### [Exercise prompt]
Filter this material down to the lines that hold "waiting", copying each one.

### [Dataset content]
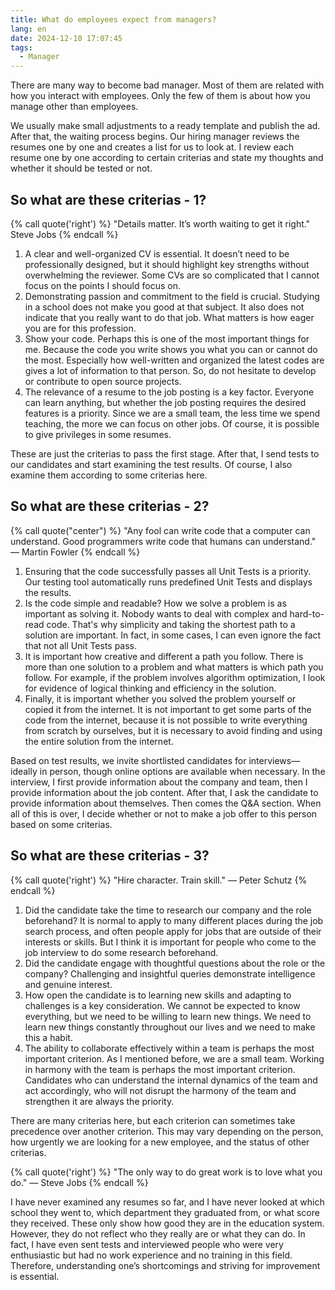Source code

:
 ```yaml
---
title: What do employees expect from managers?
lang: en
date: 2024-12-10 17:07:45
tags:
  - Manager
---
```


There are many way to become bad manager. Most of them are related with how you interact with employees. Only the few of them is about how you manage other than employees. 

We usually make small adjustments to a ready template and publish the ad. After that, the waiting process begins. Our hiring manager reviews the resumes one by one and creates a list for us to look at. I review each resume one by one according to certain criterias and state my thoughts and whether it should be tested or not.

## So what are these criterias - 1?

{% call quote('right') %}
"Details matter. It’s worth waiting to get it right."
<br>
Steve Jobs
{% endcall %}

1. A clear and well-organized CV is essential. It doesn’t need to be professionally designed, but it should highlight key strengths without overwhelming the reviewer. Some CVs are so complicated that I cannot focus on the points I should focus on.
2. Demonstrating passion and commitment to the field is crucial. Studying in a school does not make you good at that subject. It also does not indicate that you really want to do that job. What matters is how eager you are for this profession.
3. Show your code. Perhaps this is one of the most important things for me. Because the code you write shows you what you can or cannot do the most. Especially how well-written and organized the latest codes are gives a lot of information to that person. So, do not hesitate to develop or contribute to open source projects.
4. The relevance of a resume to the job posting is a key factor. Everyone can learn anything, but whether the job posting requires the desired features is a priority. Since we are a small team, the less time we spend teaching, the more we can focus on other jobs. Of course, it is possible to give privileges in some resumes.

These are just the criterias to pass the first stage. After that, I send tests to our candidates and start examining the test results. Of course, I also examine them according to some criterias here.

## So what are these criterias - 2?

{% call quote("center") %}
"Any fool can write code that a computer can understand. Good programmers write code that humans can understand." — Martin Fowler
{% endcall %}


1. Ensuring that the code successfully passes all Unit Tests is a priority. Our testing tool automatically runs predefined Unit Tests and displays the results.
2. Is the code simple and readable? How we solve a problem is as important as solving it. Nobody wants to deal with complex and hard-to-read code. That's why simplicity and taking the shortest path to a solution are important. In fact, in some cases, I can even ignore the fact that not all Unit Tests pass.
3. It is important how creative and different a path you follow. There is more than one solution to a problem and what matters is which path you follow. For example, if the problem involves algorithm optimization, I look for evidence of logical thinking and efficiency in the solution.
4. Finally, it is important whether you solved the problem yourself or copied it from the internet. It is not important to get some parts of the code from the internet, because it is not possible to write everything from scratch by ourselves, but it is necessary to avoid finding and using the entire solution from the internet.

Based on test results, we invite shortlisted candidates for interviews—ideally in person, though online options are available when necessary. In the interview, I first provide information about the company and team, then I provide information about the job content. After that, I ask the candidate to provide information about themselves. Then comes the Q&A section. When all of this is over, I decide whether or not to make a job offer to this person based on some criterias.

## So what are these criterias - 3?


{% call quote('right') %}
"Hire character. Train skill." — Peter Schutz
{% endcall %}


1. Did the candidate take the time to research our company and the role beforehand? It is normal to apply to many different places during the job search process, and often people apply for jobs that are outside of their interests or skills. But I think it is important for people who come to the job interview to do some research beforehand.
2. Did the candidate engage with thoughtful questions about the role or the company? Challenging and insightful queries demonstrate intelligence and genuine interest.
3. How open the candidate is to learning new skills and adapting to challenges is a key consideration. We cannot be expected to know everything, but we need to be willing to learn new things. We need to learn new things constantly throughout our lives and we need to make this a habit.
4. The ability to collaborate effectively within a team is perhaps the most important criterion. As I mentioned before, we are a small team. Working in harmony with the team is perhaps the most important criterion. Candidates who can understand the internal dynamics of the team and act accordingly, who will not disrupt the harmony of the team and strengthen it are always the priority.

There are many criterias here, but each criterion can sometimes take precedence over another criterion. This may vary depending on the person, how urgently we are looking for a new employee, and the status of other criterias. 

{% call quote('right') %}
"The only way to do great work is to love what you do." — Steve Jobs
{% endcall %}

I have never examined any resumes so far, and I have never looked at which school they went to, which department they graduated from, or what score they received. These only show how good they are in the education system. However, they do not reflect who they really are or what they can do. In fact, I have even sent tests and interviewed people who were very enthusiastic but had no work experience and no training in this field. Therefore, understanding one’s shortcomings and striving for improvement is essential.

### [Exercise output]
We usually make small adjustments to a ready template and publish the ad. After that, the waiting process begins. Our hiring manager reviews the resumes one by one and creates a list for us to look at. I review each resume one by one according to certain criterias and state my thoughts and whether it should be tested or not.
"Details matter. It’s worth waiting to get it right."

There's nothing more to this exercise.